If a put operation would increase the number of objects in the cache beyond the size limit, the cached object that was least-recently accessed (by either a put or get operation) is removed to make room for it.

putting a duplicate key into the cache should update the associated object (and make this item most-recently accessed).

Both the get and put operations should resolve within constant (O(1)) time.

Add automated tests to support the functionality.

My plan was to implement a solution to this challenge, in as many of the languages mentioned on my CV as possible in a single sitting.

But first, a little Data Structures & Algorithms theory:

The Theory

Simple case with O(n) complexity

The simplest way to implement such a cache might be as follows:

Use a linear data structure like an array or linked list to store cached items.
On get, iterate through the list to try to find the matching item.
- If found: move it to the head of the list, then return it.
On put, first check if it already exists in the list as with get:
- If it already exists, update it and move it to the head of the list.
- Otherwise, insert it as a new item at the head of the list.
  - If this would increase the size of the list beyond the permitted limit, pop and discard the item at the tail of the list.

Illustration of a simple Cache class with a linked list data structure containing three items, referenced from the class by its head item. It has 'get' and 'put' methods. — It’s simple, elegant and totally the kind of thing I’d accept if I were recruiting for a junior or graduate developer. But we can do better.

The problem with this approach is that it fails the requirement that the methods “should resolve within constant (O(1)) time”³.

Of particular concern is the fact that any operation which might need to re-sort the list to put the just-accessed item at the top ⁴. Let’s try another design:

Achieving O(1) time complexity

Here’s another way to implement the cache:

Retain cache items in a doubly-linked list, with a pointer to both the head and tail
Add a hash map (or similar language-specific structure) for fast lookups by cache key
On get, check the hash map to see if the item exists.
- If so, return it and promote it to the head (as described below).
On put, check the hash map to see if the item exists.
- If so, promote it to the head (as described below).
- If not, insert it at the head by:
  - Updating the prev of the current head item and then pointing the head to the new item (which will have the old head item as its next), and
  - Adding it to the hash map.
  - If the number of items in the hash map would exceed the limit, remove the tail item from the hash map, point the tail at the tail item’s prev, and unlink the expired tail item from the new tail item’s next.
To promote an item to the head of the list:
1. Follow the item’s prev and next to find its siblings and link them to one another (removes the item from the list).
2. Point the promoted item’s next to the current head, and the current head‘s prev to the promoted item.
3. Point the head of the list at the promoted item.

Illustration of a more-sophisticated Cache class with a doubly-linked list data structure containing three items, referenced from the class by its head and tail item.
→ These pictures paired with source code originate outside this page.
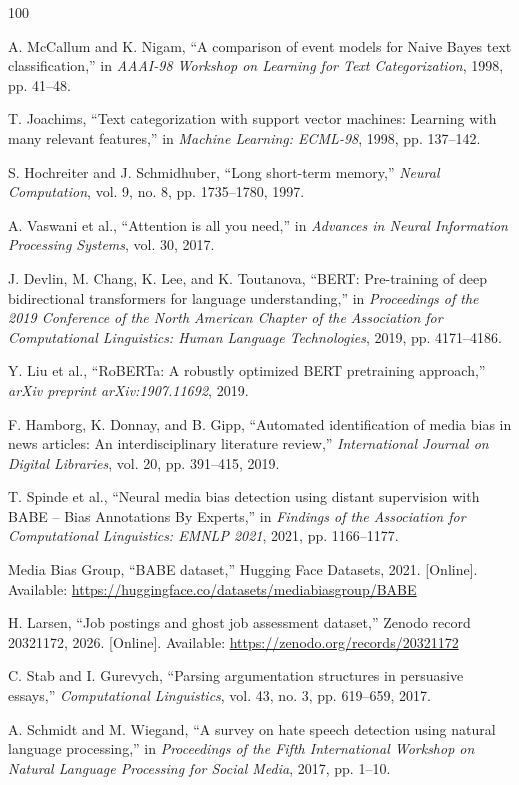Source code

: \documentclass[a4paper,12pt]{report}
\begin{document}
\begin{thebibliography}{100}

 A. McCallum and K. Nigam, ``A comparison of event models for Naive Bayes text classification,'' in \textit{AAAI-98 Workshop on Learning for Text Categorization}, 1998, pp. 41--48.

 T. Joachims, ``Text categorization with support vector machines: Learning with many relevant features,'' in \textit{Machine Learning: ECML-98}, 1998, pp. 137--142.

 S. Hochreiter and J. Schmidhuber, ``Long short-term memory,'' \textit{Neural Computation}, vol. 9, no. 8, pp. 1735--1780, 1997.

 A. Vaswani et al., ``Attention is all you need,'' in \textit{Advances in Neural Information Processing Systems}, vol. 30, 2017.

 J. Devlin, M. Chang, K. Lee, and K. Toutanova, ``BERT: Pre-training of deep bidirectional transformers for language understanding,'' in \textit{Proceedings of the 2019 Conference of the North American Chapter of the Association for Computational Linguistics: Human Language Technologies}, 2019, pp. 4171--4186.

 Y. Liu et al., ``RoBERTa: A robustly optimized BERT pretraining approach,'' \textit{arXiv preprint arXiv:1907.11692}, 2019.

 F. Hamborg, K. Donnay, and B. Gipp, ``Automated identification of media bias in news articles: An interdisciplinary literature review,'' \textit{International Journal on Digital Libraries}, vol. 20, pp. 391--415, 2019.

 T. Spinde et al., ``Neural media bias detection using distant supervision with BABE -- Bias Annotations By Experts,'' in \textit{Findings of the Association for Computational Linguistics: EMNLP 2021}, 2021, pp. 1166--1177.

 Media Bias Group, ``BABE dataset,'' Hugging Face Datasets, 2021. [Online]. Available: \url{https://huggingface.co/datasets/mediabiasgroup/BABE}

 H. Larsen, ``Job postings and ghost job assessment dataset,'' Zenodo record 20321172, 2026. [Online]. Available: \url{https://zenodo.org/records/20321172}

 C. Stab and I. Gurevych, ``Parsing argumentation structures in persuasive essays,'' \textit{Computational Linguistics}, vol. 43, no. 3, pp. 619--659, 2017.

 A. Schmidt and M. Wiegand, ``A survey on hate speech detection using natural language processing,'' in \textit{Proceedings of the Fifth International Workshop on Natural Language Processing for Social Media}, 2017, pp. 1--10.

\end{thebibliography}
\end{document}
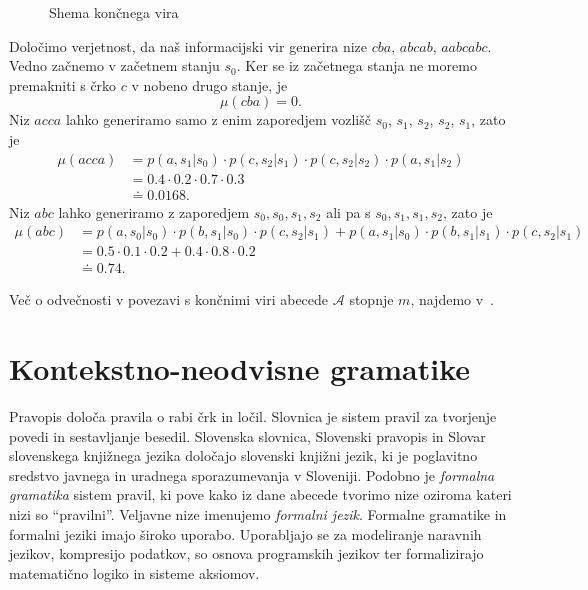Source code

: \documentclass[fin1, tisk]{fmfdelo}
\newcommand{\A}{\mathcal{A}}
\theoremstyle{definition}
\begin{document}
\begin{primer}
\begin{figure}[H]
        \caption{Shema končnega vira}
        \label{fig:FSM}
    \end{figure}
    Določimo verjetnost, da naš informacijski vir generira nize $\mathit{cba}$, $\mathit{abcab}$, 
    $\mathit{aabcabc}$. Vedno začnemo v začetnem stanju $s_0$. Ker se iz začetnega stanja 
    ne moremo premakniti s črko $c$ v nobeno drugo stanje, je
    \[
        \mu(\mathit{cba}) = 0.
    \]
    Niz $\mathit{acca}$ lahko generiramo samo z enim zaporedjem vozlišč 
    $s_0$, $s_1$, $s_2$, $s_2$, $s_1$, zato je
    \begin{align*}
        \mu(\mathit{acca}) &= p(a, s_1|s_0) \cdot p(c, s_2|s_1) \cdot p(c, s_2|s_2) \cdot p(a, s_1|s_2) \\
        &= 0.4 \cdot 0.2 \cdot 0.7 \cdot 0.3 \\
        &\doteq 0.0168.
    \end{align*}
    Niz $\mathit{abc}$ lahko generiramo z zaporedjem $s_0, s_0, s_1, s_2$ ali pa s
    $s_0, s_1, s_1, s_2$, zato je
    \begin{align*}
        \mu(\mathit{abc}) &= p(a, s_0|s_0) \cdot p(b, s_1|s_0) \cdot p(c, s_2|s_1) 
        + p(a, s_1|s_0) \cdot p(b, s_1|s_1) \cdot p(c, s_2|s_1) \\
        &= 0.5 \cdot 0.1 \cdot 0.2 + 0.4 \cdot 0.8 \cdot 0.2 \\
        &\doteq 0.74.
    \end{align*}
\end{primer}

Več o odvečnosti v povezavi s končnimi viri abecede $\A$ stopnje $m$,
najdemo v~\cite{Plotkin1992}.

\section{Kontekstno-neodvisne gramatike}

Pravopis določa pravila o rabi črk in ločil. Slovnica je sistem pravil 
za tvorjenje povedi in sestavljanje besedil. Slovenska slovnica, Slovenski pravopis in Slovar 
slovenskega knjižnega jezika določajo slovenski knjižni jezik, ki je poglavitno sredstvo javnega 
in uradnega sporazumevanja v Sloveniji. Podobno je \emph{formalna gramatika} sistem pravil, ki pove
kako iz dane abecede tvorimo nize oziroma kateri nizi so ``pravilni''. Veljavne nize imenujemo 
\emph{formalni jezik}. Formalne gramatike in formalni jeziki imajo široko uporabo. Uporabljajo se
za modeliranje naravnih jezikov, kompresijo podatkov, so osnova programskih jezikov ter 
formalizirajo matematično logiko in sisteme aksiomov.
\end{document}
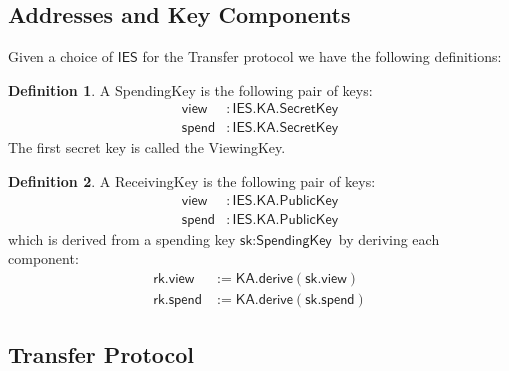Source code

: \documentclass[a4paper]{article}
\newcommand{\lsubsection}[2]{\def\sectionlabel{#2} \subsection{#1}\label{sec:#2}}
\theoremstyle{definition}
\newtheorem{definition}{Definition}[subsection]
\newcommand{\IES}{{\textsf{IES}}}
\newcommand{\KA}{{\textsf{KA}}}
\newcommand{\PublicKey}{{\textsf{PublicKey}}}
\newcommand{\ReceivingKey}{{\textsf{ReceivingKey}}}
\newcommand{\SecretKey}{{\textsf{SecretKey}}}
\newcommand{\SpendingKey}{{\textsf{SpendingKey}}}
\newcommand{\Transfer}{{\textsf{Transfer}}}
\newcommand{\ViewingKey}{{\textsf{ViewingKey}}}
\newcommand{\derive}{{\textsf{derive}}}
\newcommand{\rk}{{\textsf{rk}}}
\newcommand{\sk}{{\textsf{sk}}}
\newcommand{\spend}{{\textsf{spend}}}
\newcommand{\view}{{\textsf{view}}}
\begin{document}
\lsubsection{Addresses and Key Components}{addresses-and-key-components}

Given a choice of $\IES$ for the \Transfer{} protocol we have the following definitions:

\begin{definition}
    A \SpendingKey{} is the following pair of keys:
    \begin{align*}
        \view  &: \IES.\KA.\SecretKey \\
        \spend &: \IES.\KA.\SecretKey
    \end{align*}
    The first secret key is called the \ViewingKey{}.
\end{definition}

\begin{definition}
    A \ReceivingKey{} is the following pair of keys:
    \begin{align*}
        \view  &: \IES.\KA.\PublicKey \\
        \spend &: \IES.\KA.\PublicKey
    \end{align*}
    which is derived from a spending key $\sk : \SpendingKey$ by deriving each component:
    \begin{align*}
        \rk.\view &:= \KA.\derive(\sk.\view) \\
        \rk.\spend   &:= \KA.\derive(\sk.\spend)
    \end{align*}
\end{definition}

\lsubsection{\Transfer{} Protocol}{transfer-protocol}
\end{document}
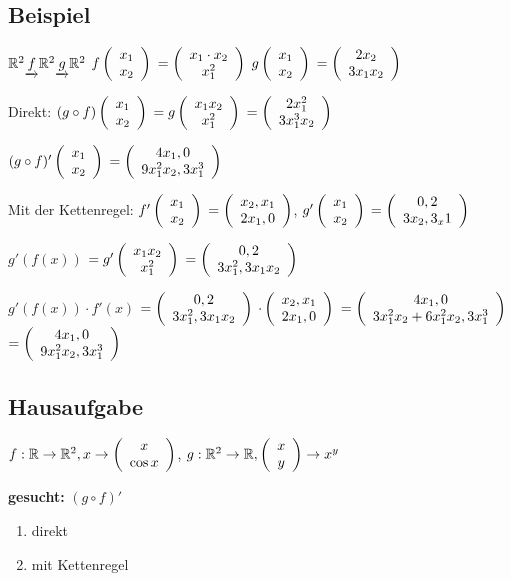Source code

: \subsection{Beispiel}
$\R^2 \underrightarrow{f} \R^2 \underrightarrow{g} \R^2$
$f\vektor{x_1\\x_2}$
$=\vektor{x_1 \cdot x_2\\ x_1^2}$
$g\vektor{x_1\\ x_2}$
$=\vektor{2 x_2\\ 3 x_1 x_2}$

Direkt:
$(g\circ f)\vektor{x_1 \\ x_2}$
$= g\vektor{x_1 x_2 \\ x_1^2}$
$= \vektor{2 x_1^2\\ 3 x_1^3 x_2}$

$(g\circ f)'\vektor{x_1 \\ x_2}$
$= \vektor{4 x_1, 0\\ 9 x_1^2 x_2, 3 x_1^3}$

Mit der Kettenregel: 
$f'\vektor{x_1 \\ x_2} $
$=\vektor{x_2, x_1\\ 2 x_1, 0}$,
$g'\vektor{x_1 \\ x_2}$
$=\vektor{0, 2\\3 x_2, 3_x1}$

$g'(f(x)) $
$= g' \vektor{x_1 x_2 \\ x_1^2}$
$= \vektor{0, 2 \\ 3 x_1^2, 3 x_1 x_2}$

$g'(f(x)) \cdot f'(x) $
$=\vektor{0, 2 \\ 3 x_1^2, 3 x_1 x_2}$
$\cdot \vektor{x_2, x_1 \\ 2 x_1, 0}$
$= \vektor{4 x_1, 0 \\ 3 x_1^2 x_2 + 6 x_1^2 x_2, 3 x_1^3}$
$=\vektor{4 x_1, 0 \\ 9 x_1^2 x_2, 3 x_1^3}$

\subsection{Hausaufgabe}
$ f: \R \rightarrow \R^2, x \rightarrow \vektor{x \\ \cos x}$, 
$ g: \R^2 \rightarrow \R, \vektor{x\\y}\rightarrow x^y$

\textbf{gesucht:} $(g\circ f)'$
\begin{enumerate}
\item direkt
\item mit Kettenregel
\end{enumerate}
It has 'get' and 'put' methods. It also has a separate hash map indexing each cached item by its key. — Looking at a plate of pointer-spaghetti makes me strangely hungry.
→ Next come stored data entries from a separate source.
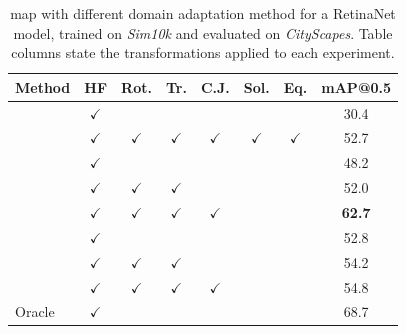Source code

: \documentclass[%
    corpo=12pt,
    twoside,
    stile=classica,   
    tipotesi=magistrale,
    evenboxes,
    english,
	numerazioneromana,
]{toptesi}
\begin{document}
\begin{table}[p]
	\centering
	\caption{\gls{map} with different domain adaptation method for a RetinaNet model, trained on \textit{Sim10k} and evaluated on \textit{CityScapes}. Table columns state the transformations applied to each experiment.\label{table:retinanet}}
	\begin{NiceTabularX}{\linewidth}{Xccccccc}
		\toprule
		Method & HF & Rot. & Tr. & C.J. & Sol. & Eq. & mAP@0.5 \\
		\midrule
		 & $\checkmark$ & & & & & & 30.4   \\
		 & $\checkmark$ & $\checkmark$ & $\checkmark$ & $\checkmark$ & $\checkmark$ & $\checkmark$ & 52.7   \\
		\midrule
		 & $\checkmark$ & & & & & & 48.2   \\
		& $\checkmark$ & $\checkmark$ & $\checkmark$ & & & & 52.0   \\
		& $\checkmark$ & $\checkmark$ & $\checkmark$ & $\checkmark$ & & & \textbf{62.7}   \\
		\midrule
		 & $\checkmark$ & & & & & & 52.8   \\
		& $\checkmark$ & $\checkmark$ & $\checkmark$ & & & & 54.2   \\
		& $\checkmark$ & $\checkmark$ & $\checkmark$ & $\checkmark$ & & & 54.8   \\
		\midrule
		Oracle & $\checkmark$ & & & & & & 68.7   \\
		\bottomrule
	\end{NiceTabularX}
	

\end{table}
\end{document}
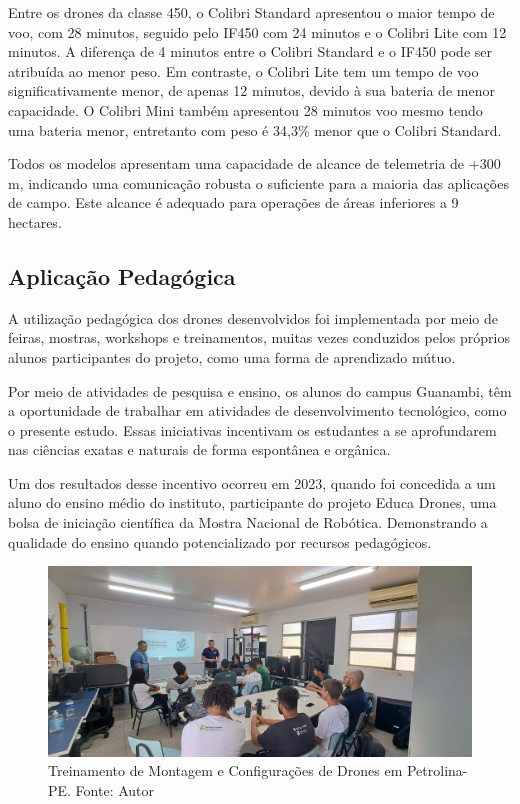 \documentclass[conference]{IEEEtran}
\begin{document}
Entre os drones da classe 450, o Colibri Standard  apresentou o maior tempo de voo, com 28 minutos, seguido pelo IF450 com 24 minutos e o Colibri Lite com 12 minutos. A diferença de 4 minutos entre o Colibri Standard e o IF450 pode ser atribuída ao menor peso. Em contraste, o Colibri Lite tem um tempo de voo significativamente menor, de apenas 12 minutos, devido à sua bateria de menor capacidade. O Colibri Mini também apresentou 28 minutos voo mesmo tendo uma bateria menor, entretanto com peso é 34,3\% menor que o Colibri Standard. 

Todos os modelos apresentam uma capacidade de alcance de telemetria de +300 m, indicando uma comunicação robusta o suficiente para a maioria das aplicações de campo. Este alcance é adequado para operações de áreas inferiores a 9 hectares.

\subsection{Aplicação Pedagógica}

A utilização pedagógica dos drones desenvolvidos foi implementada por meio de feiras, mostras, workshops e treinamentos, muitas vezes conduzidos pelos próprios alunos participantes do projeto, como uma forma de aprendizado mútuo.

Por meio de atividades de pesquisa e ensino, os alunos do campus Guanambi, têm a oportunidade de trabalhar em atividades de desenvolvimento tecnológico, como o presente estudo. Essas iniciativas incentivam os estudantes a se aprofundarem nas ciências exatas e naturais de forma espontânea e orgânica.

Um dos resultados desse incentivo ocorreu em 2023, quando foi concedida a um aluno  do ensino médio do instituto, participante do projeto Educa Drones, uma bolsa de iniciação científica da Mostra Nacional de Robótica. Demonstrando a qualidade do ensino quando potencializado por recursos pedagógicos.

\begin{figure}[!htb]
    \centering
    \includegraphics[scale=0.12]{img/petrolina.jpg} 
    \caption{Treinamento de Montagem e Configurações de Drones em Petrolina-PE. Fonte: Autor}
    \label{fig:petrolina}
\end{figure}
\end{document}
It’s important to realise that this alternative implementation isn’t better. It’s just different: the “right” solution depends on the use-case⁵.

The Implementation

That’s enough analysis and design. Time to write some code.

Picking a handful of the more-useful languages on my CV⁶, I opted to implement in:

Ruby (with RSpec for testing and Rubocop for linting)
PHP (with PHPUnit for testing)
TypeScript (running on Node, with Jest for testing)
Java (with JUnit for testing)
Go (which isn’t really an object-oriented language but acts a bit like one, amirite?)
Python (probably my weakest language in this set, but which actually ended up with quite a tidy solution)
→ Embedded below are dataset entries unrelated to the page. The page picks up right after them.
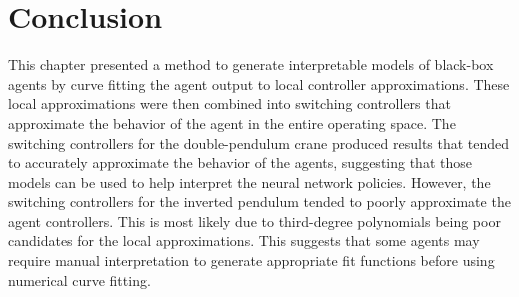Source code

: \section{Conclusion}
This chapter presented a method to generate interpretable models of black-box agents by curve fitting the agent output to local controller approximations. These local approximations were then combined into switching controllers that approximate the behavior of the agent in the entire operating space. The switching controllers for the double-pendulum crane produced results that tended to accurately approximate the behavior of the agents, suggesting that those models can be used to help interpret the neural network policies.
%
However, the switching controllers for the inverted pendulum tended to poorly approximate the agent controllers. This is most likely due to third-degree polynomials being poor candidates for the local approximations. This suggests that some agents may require manual interpretation to generate appropriate fit functions before using numerical curve fitting.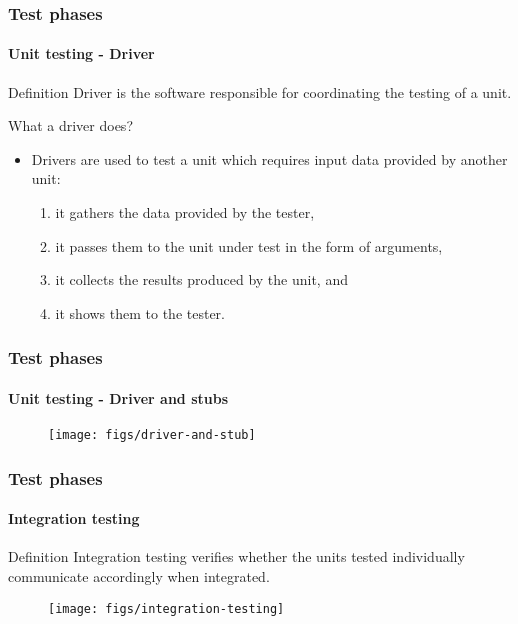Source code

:\begin{frame}
\frametitle{Test phases}
\framesubtitle{Unit testing - Driver}
\label{concept:driver}
\label{concept:test-driver}

\begin{block:concept}{Definition}
Driver is the software responsible for coordinating the testing of a unit.
\end{block:concept}

\begin{block:fact}{What a driver does?}
\begin{itemize}
	\item Drivers are used to test a unit which requires input data provided
	by another unit:
	\begin{enumerate}
		\item it gathers the data provided by the tester,
		\item it passes them to the unit under test in the form of arguments,
		\item it collects the results produced by the unit, and
		\item it shows them to the tester.
	\end{enumerate}
\end{itemize}
\end{block:fact}
\end{frame}


\begin{frame}[c]
\frametitle{Test phases}
\framesubtitle{Unit testing - Driver and stubs}

\begin{figure}
	\centering
	\texttt{[image: figs/driver-and-stub]}
\end{figure}
\end{frame}



\begin{frame}
\label{concept:integration-testing}
\frametitle{Test phases}
\framesubtitle{Integration testing}

\begin{block:concept}{Definition}
Integration testing verifies whether the units tested individually communicate
accordingly when integrated.
\end{block:concept}

\begin{figure}
    \centering
    \texttt{[image: figs/integration-testing]}
\end{figure}

\hfill
{}
\end{frame}



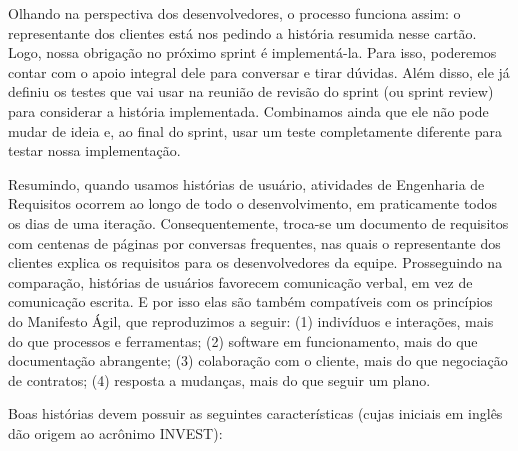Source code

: \documentclass[
  11pt,
  twoside]{book}
\begin{document}
Olhando na perspectiva dos desenvolvedores, o processo funciona assim: o
representante dos clientes está nos pedindo a história resumida nesse
cartão. Logo, nossa obrigação no próximo sprint é implementá-la. Para
isso, poderemos contar com o apoio integral dele para conversar e tirar
dúvidas. Além disso, ele já definiu os testes que vai usar na reunião de
revisão do sprint (ou sprint review) para considerar a história
implementada. Combinamos ainda que ele não pode mudar de ideia e, ao
final do sprint, usar um teste completamente diferente para testar nossa
implementação.

Resumindo, quando usamos histórias de usuário, atividades de Engenharia
de Requisitos ocorrem ao longo de todo o desenvolvimento, em
praticamente todos os dias de uma iteração. Consequentemente, troca-se
um documento de requisitos com centenas de páginas por conversas
frequentes, nas quais o representante dos clientes explica os requisitos
para os desenvolvedores da equipe. Prosseguindo na comparação, histórias
de usuários favorecem comunicação verbal, em vez de comunicação escrita.
E por isso elas são também compatíveis com os princípios do Manifesto
Ágil, que reproduzimos a seguir: (1) indivíduos e interações, mais do
que processos e ferramentas; (2) software em funcionamento, mais do que
documentação abrangente; (3) colaboração com o cliente, mais do que
negociação de contratos; (4) resposta a mudanças, mais do que seguir um
plano.

 Boas histórias devem possuir
as seguintes características (cujas iniciais em inglês dão origem ao
acrônimo INVEST):
\end{document}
Naturally, I open-sourced everything if you’d like to see for yourself. It all works, although if you’re actually in need of such a cache for your project you’ll probably find an alternative that’s at least as good (and more-likely to be maintained!) in a third-party library somewhere!

What did I learn?

This was actually pretty fun! I might continue to expand my repo by doing the same challenge with a few of the other languages I’ve used professionally at some point or another⁷.

And there’s a few takeaways I got from this experience –

Lesson #1: programming more languages can make you better at all of them

As I went along, one language at a time, I ended up realising improvements that I could make to earlier iterations.

For example, when I came to the TypeScript implementation, I decided to use generics so that the developer can specify what kind of objects they want to store in the cache, rather than just a generic Object, and better benefit type-safety. That’s when I remembered that Java supports generics, too, so I went back and used them there as well.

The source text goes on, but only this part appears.